GREENBELT, Md. — NASA’s Nancy Grace Roman Space Telescope is now scheduled for launch in early September as agency officials hail its early completion despite ongoing budget uncertainty for its science programs.
NASA announced at a media event at the Goddard Space Flight Center April 21 that the space telescope had completed final assembly and testing ahead of shipment to the Kennedy Space Center for launch preparations.
“We just finished our comprehensive performance test that happens after environmental testing, and that all went really well,” Jackie Townsend, Roman deputy project manager, said in an interview. After some final closeouts, the spacecraft will be ready by mid-June to ship to KSC.
Roman, the top priority of the 2010 astrophysics decadal survey, features a 2.4-meter primary mirror with a wide field of view. It carries an imager as well as a coronagraph, an instrument designed to block light from individual stars to directly image planets orbiting them.
Astronomers plan to use Roman to perform extensive surveys of the universe, addressing scientific questions ranging from exoplanets to cosmology.
“Current observations hint that our standard model of the universe is incorrect. Roman will be able to confirm these and set us on the path to understanding what’s right,” Julie McEnery, Roman telescope senior project scientist, said at a briefing. “We’re going to perform a revolutionary census of planets around other stars in our galaxy. We’re going to conduct ambitious surveys that will transform and impact every area of astronomy.”

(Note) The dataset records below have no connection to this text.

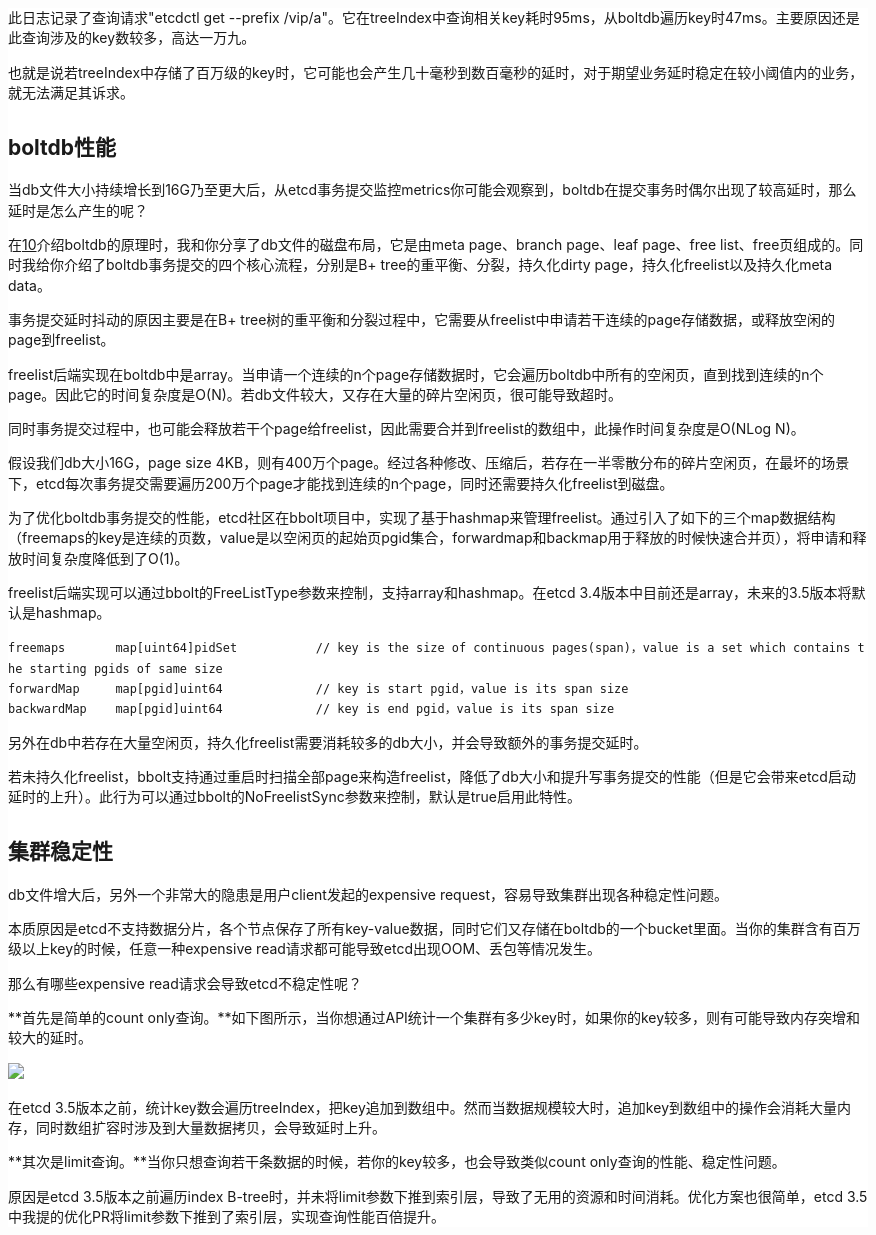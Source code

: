 
此日志记录了查询请求"etcdctl get \--prefix /vip/a"。它在treeIndex中查询相关key耗时95ms，从boltdb遍历key时47ms。主要原因还是此查询涉及的key数较多，高达一万九。

也就是说若treeIndex中存储了百万级的key时，它可能也会产生几十毫秒到数百毫秒的延时，对于期望业务延时稳定在较小阈值内的业务，就无法满足其诉求。

## boltdb性能

当db文件大小持续增长到16G乃至更大后，从etcd事务提交监控metrics你可能会观察到，boltdb在提交事务时偶尔出现了较高延时，那么延时是怎么产生的呢？

在[10](https://time.geekbang.org/column/article/342527)介绍boltdb的原理时，我和你分享了db文件的磁盘布局，它是由meta page、branch page、leaf page、free list、free页组成的。同时我给你介绍了boltdb事务提交的四个核心流程，分别是B+ tree的重平衡、分裂，持久化dirty page，持久化freelist以及持久化meta data。

事务提交延时抖动的原因主要是在B+ tree树的重平衡和分裂过程中，它需要从freelist中申请若干连续的page存储数据，或释放空闲的page到freelist。

freelist后端实现在boltdb中是array。当申请一个连续的n个page存储数据时，它会遍历boltdb中所有的空闲页，直到找到连续的n个page。因此它的时间复杂度是O\(N\)。若db文件较大，又存在大量的碎片空闲页，很可能导致超时。

同时事务提交过程中，也可能会释放若干个page给freelist，因此需要合并到freelist的数组中，此操作时间复杂度是O\(NLog N\)。

假设我们db大小16G，page size 4KB，则有400万个page。经过各种修改、压缩后，若存在一半零散分布的碎片空闲页，在最坏的场景下，etcd每次事务提交需要遍历200万个page才能找到连续的n个page，同时还需要持久化freelist到磁盘。

为了优化boltdb事务提交的性能，etcd社区在bbolt项目中，实现了基于hashmap来管理freelist。通过引入了如下的三个map数据结构（freemaps的key是连续的页数，value是以空闲页的起始页pgid集合，forwardmap和backmap用于释放的时候快速合并页），将申请和释放时间复杂度降低到了O\(1\)。

freelist后端实现可以通过bbolt的FreeListType参数来控制，支持array和hashmap。在etcd 3.4版本中目前还是array，未来的3.5版本将默认是hashmap。

    freemaps       map[uint64]pidSet           // key is the size of continuous pages(span)，value is a set which contains the starting pgids of same size
    forwardMap     map[pgid]uint64             // key is start pgid，value is its span size
    backwardMap    map[pgid]uint64             // key is end pgid，value is its span size
    

另外在db中若存在大量空闲页，持久化freelist需要消耗较多的db大小，并会导致额外的事务提交延时。

若未持久化freelist，bbolt支持通过重启时扫描全部page来构造freelist，降低了db大小和提升写事务提交的性能（但是它会带来etcd启动延时的上升）。此行为可以通过bbolt的NoFreelistSync参数来控制，默认是true启用此特性。

## 集群稳定性

db文件增大后，另外一个非常大的隐患是用户client发起的expensive request，容易导致集群出现各种稳定性问题。

本质原因是etcd不支持数据分片，各个节点保存了所有key-value数据，同时它们又存储在boltdb的一个bucket里面。当你的集群含有百万级以上key的时候，任意一种expensive read请求都可能导致etcd出现OOM、丢包等情况发生。

那么有哪些expensive read请求会导致etcd不稳定性呢？

**首先是简单的count only查询。**如下图所示，当你想通过API统计一个集群有多少key时，如果你的key较多，则有可能导致内存突增和较大的延时。

![](https://static001.geekbang.org/resource/image/44/a1/44ee247e9a31a455aca28459e5bb45a1.png?wh=1322*418)

在etcd 3.5版本之前，统计key数会遍历treeIndex，把key追加到数组中。然而当数据规模较大时，追加key到数组中的操作会消耗大量内存，同时数组扩容时涉及到大量数据拷贝，会导致延时上升。

**其次是limit查询。**当你只想查询若干条数据的时候，若你的key较多，也会导致类似count only查询的性能、稳定性问题。

原因是etcd 3.5版本之前遍历index B-tree时，并未将limit参数下推到索引层，导致了无用的资源和时间消耗。优化方案也很简单，etcd 3.5中我提的优化PR将limit参数下推到了索引层，实现查询性能百倍提升。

While Roman promises revolutionary science, what has been groundbreaking about the telescope’s development is that it has avoided the cost and schedule overruns of other major science missions. The mission’s launch on a SpaceX Falcon Heavy is eight months ahead of its formal launch readiness date of May 2027. The mission has also remained within its total lifecycle cost of $4.3 billion.

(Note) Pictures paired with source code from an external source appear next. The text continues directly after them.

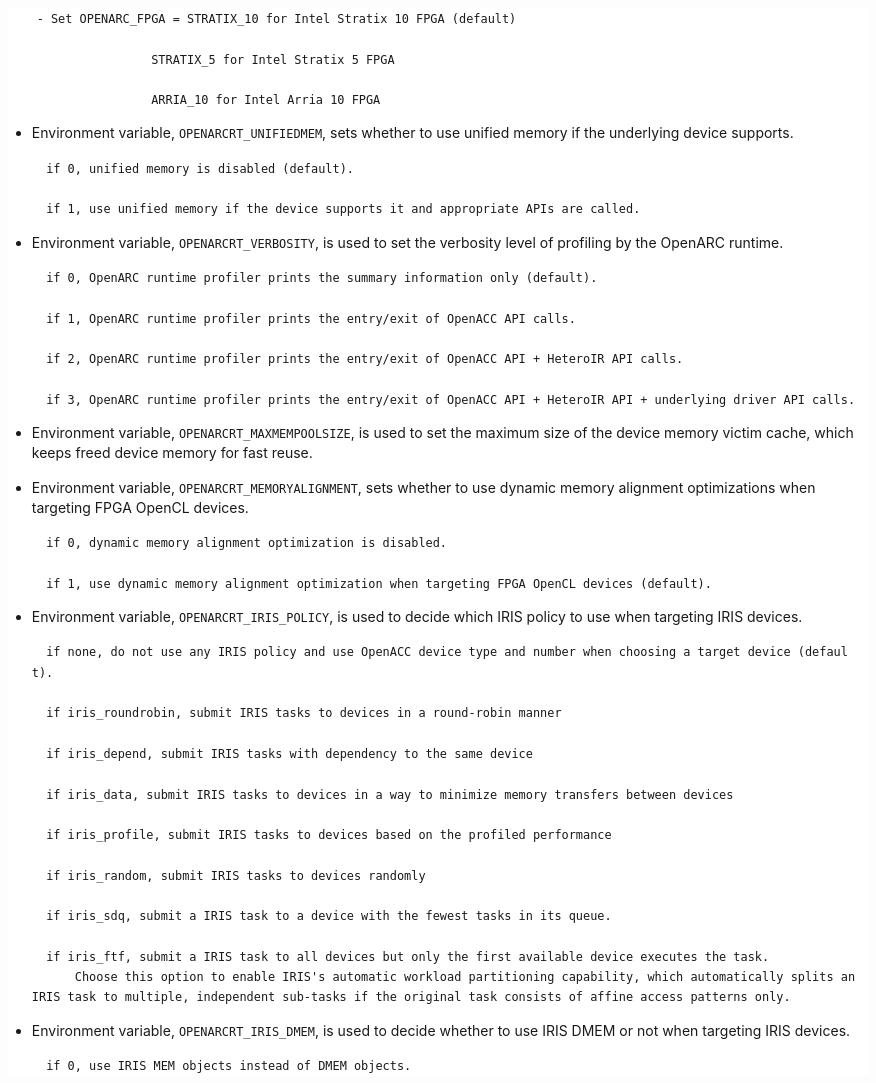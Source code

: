         - Set OPENARC_FPGA = STRATIX_10 for Intel Stratix 10 FPGA (default)

						STRATIX_5 for Intel Stratix 5 FPGA

						ARRIA_10 for Intel Arria 10 FPGA

- Environment variable, `OPENARCRT_UNIFIEDMEM`, sets whether to use unified
memory if the underlying device supports.

        if 0, unified memory is disabled (default).

        if 1, use unified memory if the device supports it and appropriate APIs are called.

- Environment variable, `OPENARCRT_VERBOSITY`, is used to set the verbosity
level of profiling by the OpenARC runtime.

        if 0, OpenARC runtime profiler prints the summary information only (default).
    
        if 1, OpenARC runtime profiler prints the entry/exit of OpenACC API calls.
    
        if 2, OpenARC runtime profiler prints the entry/exit of OpenACC API + HeteroIR API calls.
    
        if 3, OpenARC runtime profiler prints the entry/exit of OpenACC API + HeteroIR API + underlying driver API calls.

- Environment variable, `OPENARCRT_MAXMEMPOOLSIZE`, is used to set the maximum
size of the device memory victim cache, which keeps freed device memory for fast reuse.

- Environment variable, `OPENARCRT_MEMORYALIGNMENT`, sets whether to use dynamic
memory alignment optimizations when targeting FPGA OpenCL devices.

        if 0, dynamic memory alignment optimization is disabled.

        if 1, use dynamic memory alignment optimization when targeting FPGA OpenCL devices (default).

- Environment variable, `OPENARCRT_IRIS_POLICY`, is used to decide which IRIS policy to use 
when targeting IRIS devices.

        if none, do not use any IRIS policy and use OpenACC device type and number when choosing a target device (default).

        if iris_roundrobin, submit IRIS tasks to devices in a round-robin manner

        if iris_depend, submit IRIS tasks with dependency to the same device

        if iris_data, submit IRIS tasks to devices in a way to minimize memory transfers between devices

        if iris_profile, submit IRIS tasks to devices based on the profiled performance

        if iris_random, submit IRIS tasks to devices randomly

        if iris_sdq, submit a IRIS task to a device with the fewest tasks in its queue.

        if iris_ftf, submit a IRIS task to all devices but only the first available device executes the task.
			Choose this option to enable IRIS's automatic workload partitioning capability, which automatically splits an IRIS task to multiple, independent sub-tasks if the original task consists of affine access patterns only.
- Environment variable, `OPENARCRT_IRIS_DMEM`, is used to decide whether to use IRIS DMEM or not when targeting IRIS devices.

        if 0, use IRIS MEM objects instead of DMEM objects.
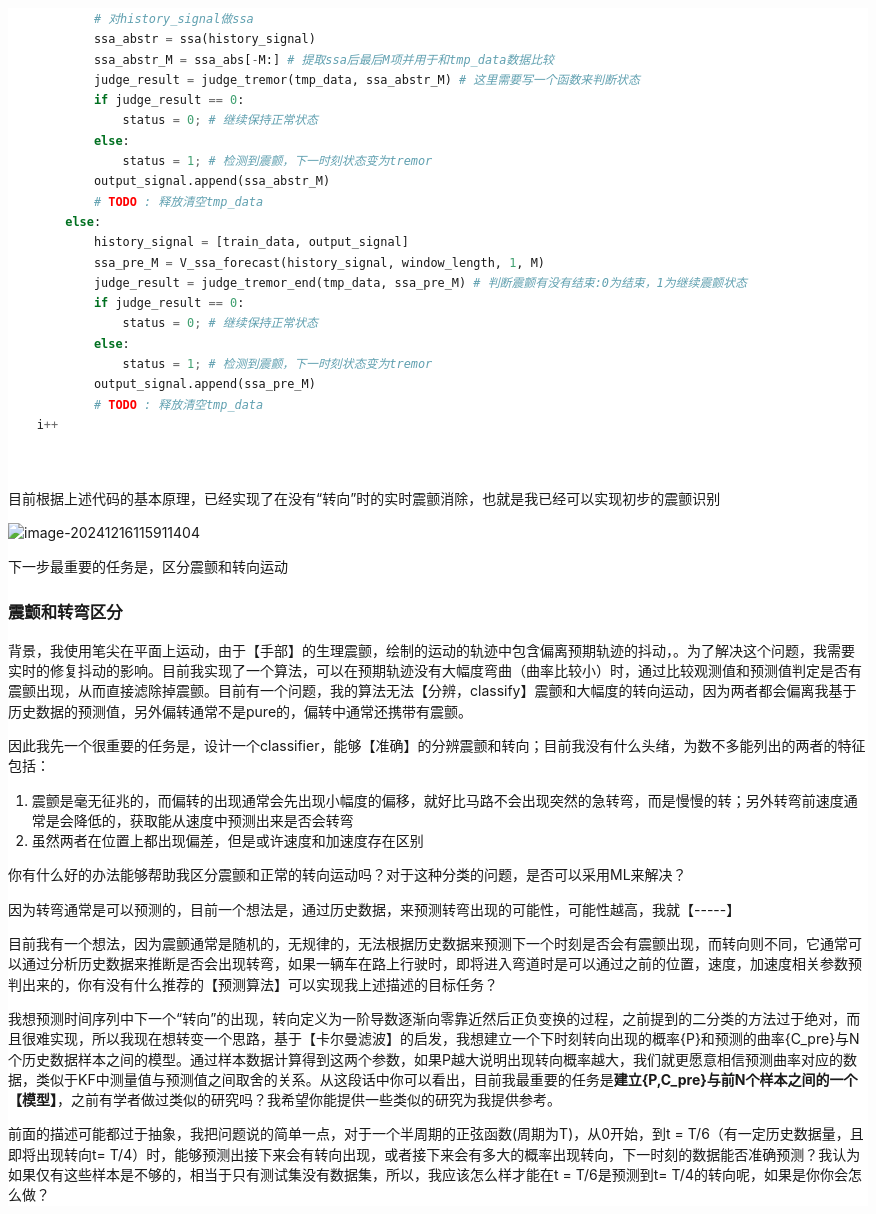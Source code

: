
 ```python
            # 对history_signal做ssa
            ssa_abstr = ssa(history_signal)
            ssa_abstr_M = ssa_abs[-M:] # 提取ssa后最后M项并用于和tmp_data数据比较
            judge_result = judge_tremor(tmp_data, ssa_abstr_M) # 这里需要写一个函数来判断状态
            if judge_result == 0:
                status = 0; # 继续保持正常状态
            else:
                status = 1; # 检测到震颤，下一时刻状态变为tremor
            output_signal.append(ssa_abstr_M)
            # TODO : 释放清空tmp_data
        else:
            history_signal = [train_data, output_signal]
            ssa_pre_M = V_ssa_forecast(history_signal, window_length, 1, M)
            judge_result = judge_tremor_end(tmp_data, ssa_pre_M) # 判断震颤有没有结束:0为结束，1为继续震颤状态
            if judge_result == 0:
                status = 0; # 继续保持正常状态
            else:
                status = 1; # 检测到震颤，下一时刻状态变为tremor
            output_signal.append(ssa_pre_M) 
            # TODO : 释放清空tmp_data
    i++
    
    
```

目前根据上述代码的基本原理，已经实现了在没有“转向”时的实时震颤消除，也就是我已经可以实现初步的震颤识别

![image-20241216115911404](C:/Users/Administrator/AppData/Roaming/Typora/typora-user-images/image-20241216115911404.png)

下一步最重要的任务是，区分震颤和转向运动

### 震颤和转弯区分

背景，我使用笔尖在平面上运动，由于【手部】的生理震颤，绘制的运动的轨迹中包含偏离预期轨迹的抖动，。为了解决这个问题，我需要实时的修复抖动的影响。目前我实现了一个算法，可以在预期轨迹没有大幅度弯曲（曲率比较小）时，通过比较观测值和预测值判定是否有震颤出现，从而直接滤除掉震颤。目前有一个问题，我的算法无法【分辨，classify】震颤和大幅度的转向运动，因为两者都会偏离我基于历史数据的预测值，另外偏转通常不是pure的，偏转中通常还携带有震颤。

因此我先一个很重要的任务是，设计一个classifier，能够【准确】的分辨震颤和转向；目前我没有什么头绪，为数不多能列出的两者的特征包括：

1. 震颤是毫无征兆的，而偏转的出现通常会先出现小幅度的偏移，就好比马路不会出现突然的急转弯，而是慢慢的转；另外转弯前速度通常是会降低的，获取能从速度中预测出来是否会转弯
2. 虽然两者在位置上都出现偏差，但是或许速度和加速度存在区别

你有什么好的办法能够帮助我区分震颤和正常的转向运动吗？对于这种分类的问题，是否可以采用ML来解决？

因为转弯通常是可以预测的，目前一个想法是，通过历史数据，来预测转弯出现的可能性，可能性越高，我就【-----】

目前我有一个想法，因为震颤通常是随机的，无规律的，无法根据历史数据来预测下一个时刻是否会有震颤出现，而转向则不同，它通常可以通过分析历史数据来推断是否会出现转弯，如果一辆车在路上行驶时，即将进入弯道时是可以通过之前的位置，速度，加速度相关参数预判出来的，你有没有什么推荐的【预测算法】可以实现我上述描述的目标任务？

我想预测时间序列中下一个“转向”的出现，转向定义为一阶导数逐渐向零靠近然后正负变换的过程，之前提到的二分类的方法过于绝对，而且很难实现，所以我现在想转变一个思路，基于【卡尔曼滤波】的启发，我想建立一个下时刻转向出现的概率{P}和预测的曲率{C_pre}与N个历史数据样本之间的模型。通过样本数据计算得到这两个参数，如果P越大说明出现转向概率越大，我们就更愿意相信预测曲率对应的数据，类似于KF中测量值与预测值之间取舍的关系。从这段话中你可以看出，目前我最重要的任务是**建立{P,C_pre}与前N个样本之间的一个【模型】**，之前有学者做过类似的研究吗？我希望你能提供一些类似的研究为我提供参考。

前面的描述可能都过于抽象，我把问题说的简单一点，对于一个半周期的正弦函数(周期为T)，从0开始，到t = T/6（有一定历史数据量，且即将出现转向t= T/4）时，能够预测出接下来会有转向出现，或者接下来会有多大的概率出现转向，下一时刻的数据能否准确预测？我认为如果仅有这些样本是不够的，相当于只有测试集没有数据集，所以，我应该怎么样才能在t = T/6是预测到t= T/4的转向呢，如果是你你会怎么做？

“Roman’s accelerated development is a true success story of what we can achieve when public investment, institutional expertise and private enterprise come together to take on the near-impossible missions that change the world,” NASA Administrator Jared Isaacman said at the event.
Project officials said several factors contributed to completing Roman ahead of schedule. One is adding programmatic considerations to technical assessments of risk during the mission’s development.
“Something that we’ve done on Roman is we added the programmatics to that balancing equation, so everybody from the project manager all the way down to the techs on the floor understand how the cost and the schedule and the technical all have to come together on Roman,” said Townsend.
Another factor was that the mission had a cost cap since its early development and that the funding was “forward-phased” to prevent cash flow problems in its development. “That combination of a cost cap and forward-phased funding allows for smart decisions all the way through the life cycle,” she said.
Shawn Domagal-Goldman, director of NASA’s astrophysics division, also credited the project team. “The power of a good team to overcome challenges is huge,” he said in an interview.

NASA hopes to use Roman’s development as a model for future missions, including the Habitable Worlds Observatory, a large space telescope recommended by the most recent astrophysics decadal survey in 2021.
“When we get things right and have success stories like Nancy Grace Roman, let’s learn from some of the magic that created that outcome and try and apply it to other programs,” Isaacman said.
The success of Roman, though, comes amid concerns about the agency’s overall science portfolio. NASA’s fiscal year 2027 budget proposal seeks to cut science funding by 47% from 2026 levels, canceling more than 50 science missions in development or extended operations. That includes about a dozen missions in astrophysics alone, from the Chandra X-Ray Observatory to contributions to international missions.
Isaacman, who will begin defending the budget proposal to Congress April 22 at a House Science Committee hearing, said he remained committed to doing flagship-class missions despite the proposed constrained budget.
“Nancy Grace Roman is not the last flagship mission for us,” he said. “I expect there’ll be plenty of flagship missions in the future.”
Such cancellation threats are not new. The first Trump administration proposed in three consecutive budgets to cancel Roman, then known as the Wide-Field Infrared Survey Telescope. In each case, Congress rejected the proposal and kept the mission funded.
“Right now, everybody is working on the appropriations bill that was signed into law by the President and that, for astrophysics, gives us the funding we need to bring Roman to the launch pad” and work on other missions, Domagal-Goldman said in an interview.
His advice to those working on astrophysics missions, including those threatened with cancellation? “I’m telling them to keep their heads down and focus on executing the budget that the President signed into law.”